*** Opening of Excerpted data ***
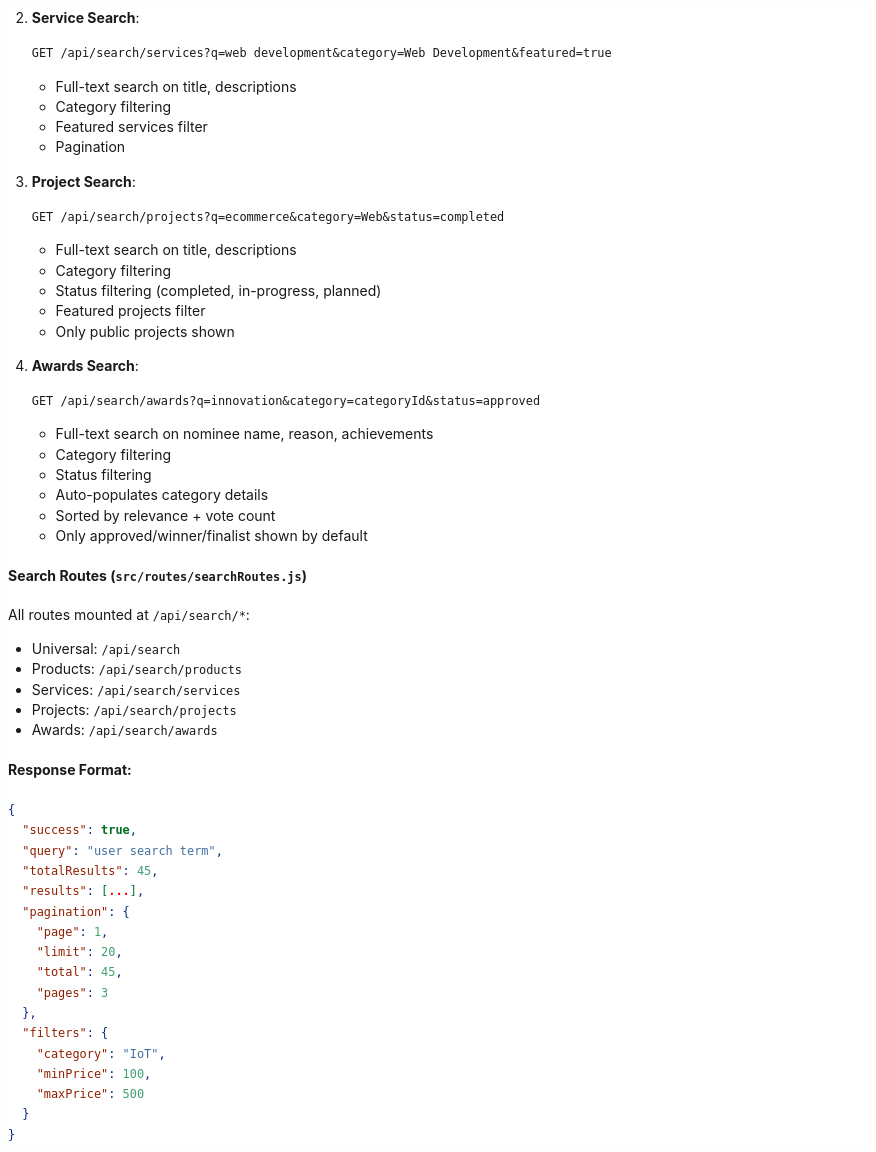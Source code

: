 2. **Service Search**:
   ```
   GET /api/search/services?q=web development&category=Web Development&featured=true
   ```
   - Full-text search on title, descriptions
   - Category filtering
   - Featured services filter
   - Pagination

3. **Project Search**:
   ```
   GET /api/search/projects?q=ecommerce&category=Web&status=completed
   ```
   - Full-text search on title, descriptions
   - Category filtering
   - Status filtering (completed, in-progress, planned)
   - Featured projects filter
   - Only public projects shown

4. **Awards Search**:
   ```
   GET /api/search/awards?q=innovation&category=categoryId&status=approved
   ```
   - Full-text search on nominee name, reason, achievements
   - Category filtering
   - Status filtering
   - Auto-populates category details
   - Sorted by relevance + vote count
   - Only approved/winner/finalist shown by default

#### **Search Routes** (`src/routes/searchRoutes.js`)
All routes mounted at `/api/search/*`:
- Universal: `/api/search`
- Products: `/api/search/products`
- Services: `/api/search/services`
- Projects: `/api/search/projects`
- Awards: `/api/search/awards`

#### **Response Format**:
```json
{
  "success": true,
  "query": "user search term",
  "totalResults": 45,
  "results": [...],
  "pagination": {
    "page": 1,
    "limit": 20,
    "total": 45,
    "pages": 3
  },
  "filters": {
    "category": "IoT",
    "minPrice": 100,
    "maxPrice": 500
  }
}
```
*** Close of Excerpted data ***
Work instruction ::
Find the word "completed" in the records. Copy every line it appears in.

Result of the exercise ::
   GET /api/search/projects?q=ecommerce&category=Web&status=completed
   - Status filtering (completed, in-progress, planned)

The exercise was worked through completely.